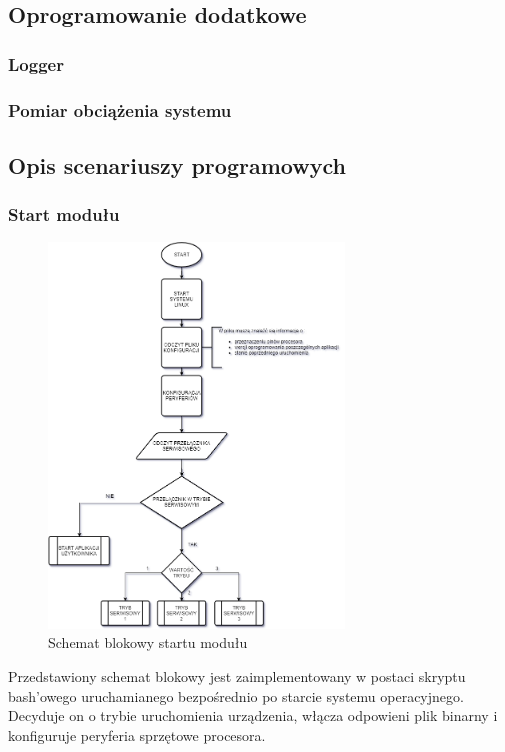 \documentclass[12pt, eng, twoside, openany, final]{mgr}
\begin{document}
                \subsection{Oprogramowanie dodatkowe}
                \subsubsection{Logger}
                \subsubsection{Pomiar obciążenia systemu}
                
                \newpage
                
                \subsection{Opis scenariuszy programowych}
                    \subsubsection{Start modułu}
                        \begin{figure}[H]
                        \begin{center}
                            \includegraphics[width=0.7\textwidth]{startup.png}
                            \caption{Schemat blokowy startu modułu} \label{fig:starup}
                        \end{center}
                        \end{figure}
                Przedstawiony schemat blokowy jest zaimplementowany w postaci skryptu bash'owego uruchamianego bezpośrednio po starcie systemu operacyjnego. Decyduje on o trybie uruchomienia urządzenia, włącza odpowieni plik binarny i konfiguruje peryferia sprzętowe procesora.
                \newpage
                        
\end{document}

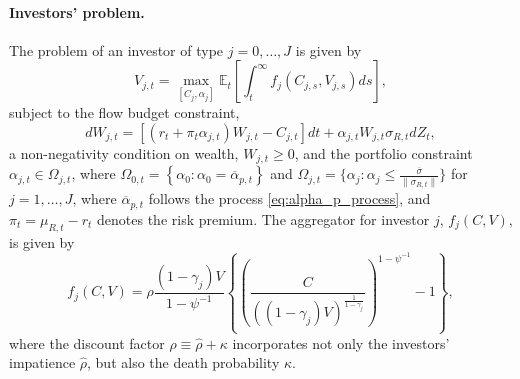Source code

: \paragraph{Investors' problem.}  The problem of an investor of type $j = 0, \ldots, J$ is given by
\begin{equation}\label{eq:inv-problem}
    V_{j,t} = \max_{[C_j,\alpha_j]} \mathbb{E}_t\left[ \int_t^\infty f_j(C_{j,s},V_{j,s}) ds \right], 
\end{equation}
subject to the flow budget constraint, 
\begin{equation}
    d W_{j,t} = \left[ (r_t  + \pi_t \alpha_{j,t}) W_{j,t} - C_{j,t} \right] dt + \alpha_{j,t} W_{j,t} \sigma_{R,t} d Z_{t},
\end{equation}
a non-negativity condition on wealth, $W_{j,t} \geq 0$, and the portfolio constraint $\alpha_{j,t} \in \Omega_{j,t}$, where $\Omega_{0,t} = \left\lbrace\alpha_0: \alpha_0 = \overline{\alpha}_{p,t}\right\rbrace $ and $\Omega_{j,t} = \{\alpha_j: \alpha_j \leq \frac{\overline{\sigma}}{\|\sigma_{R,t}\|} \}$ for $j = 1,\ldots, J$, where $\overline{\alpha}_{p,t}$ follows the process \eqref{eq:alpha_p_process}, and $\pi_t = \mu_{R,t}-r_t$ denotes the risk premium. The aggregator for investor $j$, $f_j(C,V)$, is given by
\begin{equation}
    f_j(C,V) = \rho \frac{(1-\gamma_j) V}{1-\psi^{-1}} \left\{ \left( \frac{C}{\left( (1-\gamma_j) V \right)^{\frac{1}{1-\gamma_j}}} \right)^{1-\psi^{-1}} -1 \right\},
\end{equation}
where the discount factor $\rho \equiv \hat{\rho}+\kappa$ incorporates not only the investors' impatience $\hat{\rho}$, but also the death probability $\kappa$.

▬▬▬

- WHAT YOU NEED TO DO
Your task is to extract the lines running from the one with "a non-negativity condition" to the end of the material, inclusive, copying each exactly and adding nothing.

- TASK SOLUTION
a non-negativity condition on wealth, $W_{j,t} \geq 0$, and the portfolio constraint $\alpha_{j,t} \in \Omega_{j,t}$, where $\Omega_{0,t} = \left\lbrace\alpha_0: \alpha_0 = \overline{\alpha}_{p,t}\right\rbrace $ and $\Omega_{j,t} = \{\alpha_j: \alpha_j \leq \frac{\overline{\sigma}}{\|\sigma_{R,t}\|} \}$ for $j = 1,\ldots, J$, where $\overline{\alpha}_{p,t}$ follows the process \eqref{eq:alpha_p_process}, and $\pi_t = \mu_{R,t}-r_t$ denotes the risk premium. The aggregator for investor $j$, $f_j(C,V)$, is given by
\begin{equation}
    f_j(C,V) = \rho \frac{(1-\gamma_j) V}{1-\psi^{-1}} \left\{ \left( \frac{C}{\left( (1-\gamma_j) V \right)^{\frac{1}{1-\gamma_j}}} \right)^{1-\psi^{-1}} -1 \right\},
\end{equation}
where the discount factor $\rho \equiv \hat{\rho}+\kappa$ incorporates not only the investors' impatience $\hat{\rho}$, but also the death probability $\kappa$.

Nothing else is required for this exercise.